The exceptions to the jurisdiction ratione materiae and of prescription have not been urged before this Court in argument or brief and the same are therefore considered abandoned. See In re Cooper, 1952, 57 So.2d 775, at page 776; McGee et al. v. Finley et al., 1953, 65 So.2d 384, at page 385.

There is only one question to be decided on the merits. Did the Council overrule the disapproval of the Planning Commission by its four to two vote?

The City Council consists of seven members. Six of these members were present at the meeting during which the vote was taken and one was absent. Four voted for the motion and two voted against.

It is the contention of the defendant that Section 5-508(2) of the City Charter, which provides that this type of motion may be passed "by the affirmative vote of two-thirds of the members of the Council", means two-thirds of the seven members of the Council or five votes, so that this section actually means "two-thirds of all the members of the Council".

In the case of Warnock v. City of Lafayette, 1849, 4 La. Ann. 419, the Court held that a statute which gave authority to the City Council of Lafayette to remove certain municipal offices "by a vote of two-thirds of their own body" required only a vote of two-thirds of the body as legally constituted by the presence of a quorum and not two-thirds of the whole number of members elected to the Council.

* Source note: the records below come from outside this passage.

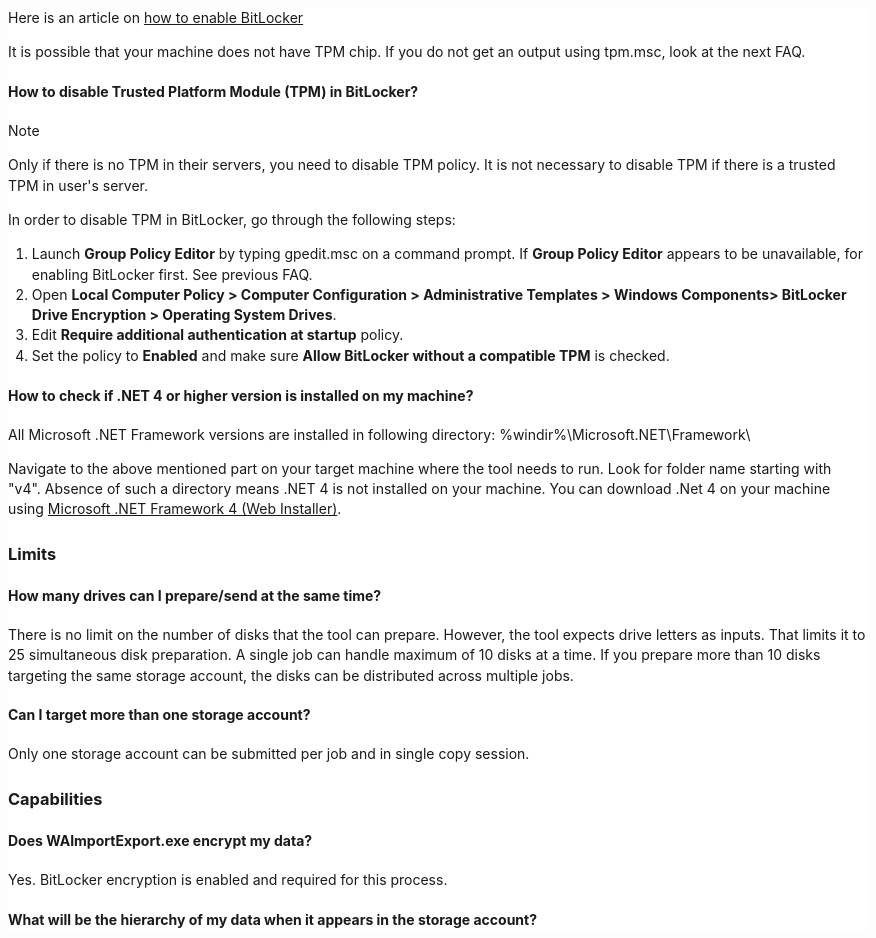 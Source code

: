 Here is an article on [how to enable BitLocker](https://technet.microsoft.com/library/cc766295.aspx)

It is possible that your machine does not have TPM chip. If you do not get an output using tpm.msc, look at the next FAQ.

#### How to disable Trusted Platform Module (TPM) in BitLocker?
> [!NOTE]
> Only if there is no TPM in their servers, you need to disable TPM policy. It is not necessary to disable TPM if there is a trusted TPM in user's server. 
> 

In order to disable TPM in BitLocker, go through the following steps:<br/>
1. Launch **Group Policy Editor** by typing gpedit.msc on a command prompt. If **Group Policy Editor** appears to be unavailable, for enabling BitLocker first. See previous FAQ.
2. Open **Local Computer Policy &gt; Computer Configuration &gt; Administrative Templates &gt; Windows Components&gt; BitLocker Drive Encryption &gt; Operating System Drives**.
3. Edit **Require additional authentication at startup** policy.
4. Set the policy to **Enabled** and make sure **Allow BitLocker without a compatible TPM** is checked.

####  How to check if .NET 4 or higher version is installed on my machine?

All Microsoft .NET Framework versions are installed in following directory: %windir%\Microsoft.NET\Framework\

Navigate to the above mentioned part on your target machine where the tool needs to run. Look for folder name starting with "v4". Absence of such a directory means .NET 4 is not installed on your machine. You can download .Net 4 on your machine using [Microsoft .NET Framework 4 (Web Installer)](https://www.microsoft.com/download/details.aspx?id=17851).

### Limits

#### How many drives can I prepare/send at the same time?

There is no limit on the number of disks that the tool can prepare. However, the tool expects drive letters as inputs. That limits it to 25 simultaneous disk preparation. A single job can handle maximum of 10 disks at a time. If you prepare more than 10 disks targeting the same storage account, the disks can be distributed across multiple jobs.

#### Can I target more than one storage account?

Only one storage account can be submitted per job and in single copy session.

### Capabilities

#### Does WAImportExport.exe encrypt my data?

Yes. BitLocker encryption is enabled and required for this process.

#### What will be the hierarchy of my data when it appears in the storage account?
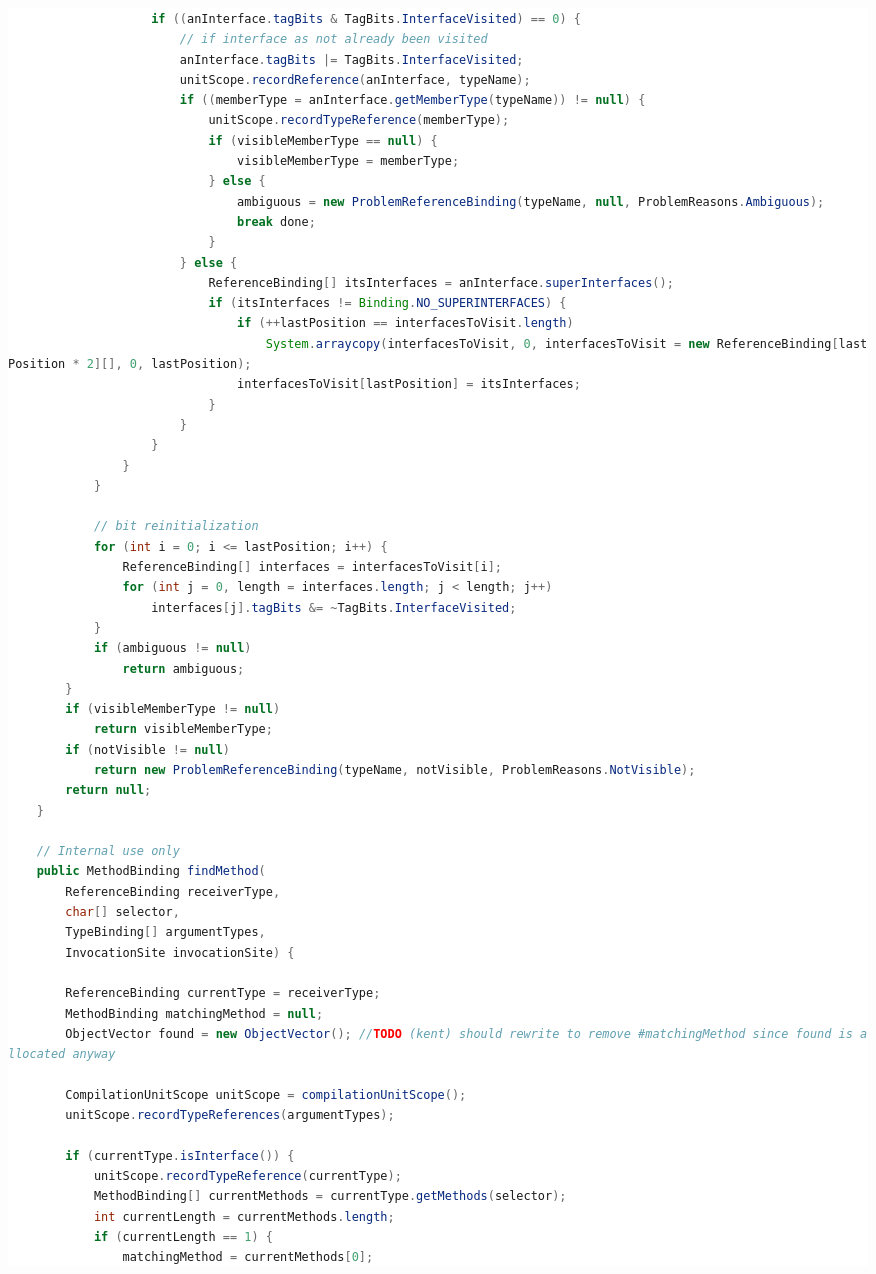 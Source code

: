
 ```java
					if ((anInterface.tagBits & TagBits.InterfaceVisited) == 0) {
						// if interface as not already been visited
						anInterface.tagBits |= TagBits.InterfaceVisited;
						unitScope.recordReference(anInterface, typeName);
						if ((memberType = anInterface.getMemberType(typeName)) != null) {
							unitScope.recordTypeReference(memberType);
							if (visibleMemberType == null) {
								visibleMemberType = memberType;
							} else {
								ambiguous = new ProblemReferenceBinding(typeName, null, ProblemReasons.Ambiguous);
								break done;
							}
						} else {
							ReferenceBinding[] itsInterfaces = anInterface.superInterfaces();
							if (itsInterfaces != Binding.NO_SUPERINTERFACES) {
								if (++lastPosition == interfacesToVisit.length)
									System.arraycopy(interfacesToVisit, 0, interfacesToVisit = new ReferenceBinding[lastPosition * 2][], 0, lastPosition);
								interfacesToVisit[lastPosition] = itsInterfaces;
							}
						}
					}
				}
			}

			// bit reinitialization
			for (int i = 0; i <= lastPosition; i++) {
				ReferenceBinding[] interfaces = interfacesToVisit[i];
				for (int j = 0, length = interfaces.length; j < length; j++)
					interfaces[j].tagBits &= ~TagBits.InterfaceVisited;
			}
			if (ambiguous != null)
				return ambiguous;
		}
		if (visibleMemberType != null)
			return visibleMemberType;
		if (notVisible != null)
			return new ProblemReferenceBinding(typeName, notVisible, ProblemReasons.NotVisible);
		return null;
	}

	// Internal use only
	public MethodBinding findMethod(
		ReferenceBinding receiverType,
		char[] selector,
		TypeBinding[] argumentTypes,
		InvocationSite invocationSite) {

		ReferenceBinding currentType = receiverType;
		MethodBinding matchingMethod = null;
		ObjectVector found = new ObjectVector(); //TODO (kent) should rewrite to remove #matchingMethod since found is allocated anyway

		CompilationUnitScope unitScope = compilationUnitScope();
		unitScope.recordTypeReferences(argumentTypes);

		if (currentType.isInterface()) {
			unitScope.recordTypeReference(currentType);
			MethodBinding[] currentMethods = currentType.getMethods(selector);
			int currentLength = currentMethods.length;
			if (currentLength == 1) {
				matchingMethod = currentMethods[0];
```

In State ex rel. Garland v. Guillory, 1935-1936, 184 La. 329, 166 So. 94, the Court was required to determine whether Section 34 of Art. VII of the Louisiana Constitution of 1921, which provides for a two-thirds vote of "the membership of each house", necessitated a vote of two-thirds of the entire elected membership or of two-thirds of a quorum present and voting and held that the provision means two-thirds of a quorum of each house.

In the case of Doll v. Flintkote Co., 1956, 231 La. 241, 91 So.2d 24, 25, affirming La. App. 1955, 79 So.2d 575, the Court had under consideration a statute (Act No. 378 of 1948) which gave the Commission Council of the City of New Orleans the power to pass a certain type of ordinance "by a two-thirds vote" and held that this provision meant a two-thirds vote of the members present and constituting a quorum, and not a two-thirds vote of all elected Council members.

In the instant case, in addition to the general law quoted above which, in the absence of valid considerations to the contrary, must be applied here, we are impressed by four other provisions found in the City Charter, to-wit (all italics ours):

Section 3-112(8) which provides "No proposed ordinance shall be adopted except by the affirmative vote of a majority of all members of the Council".

Section 3-113(3) which provides that the Council may override the veto of an ordinance by the Mayor should the Council adopt the ordinance "by an affirmative vote of two-thirds of all its members".

Section 4-403(2) and (3), each of which provide that the Council may, in the first instance, employ separate counsel for itself and, in the second, authorize others to employ separate counsel "by two-thirds vote of its entire membership".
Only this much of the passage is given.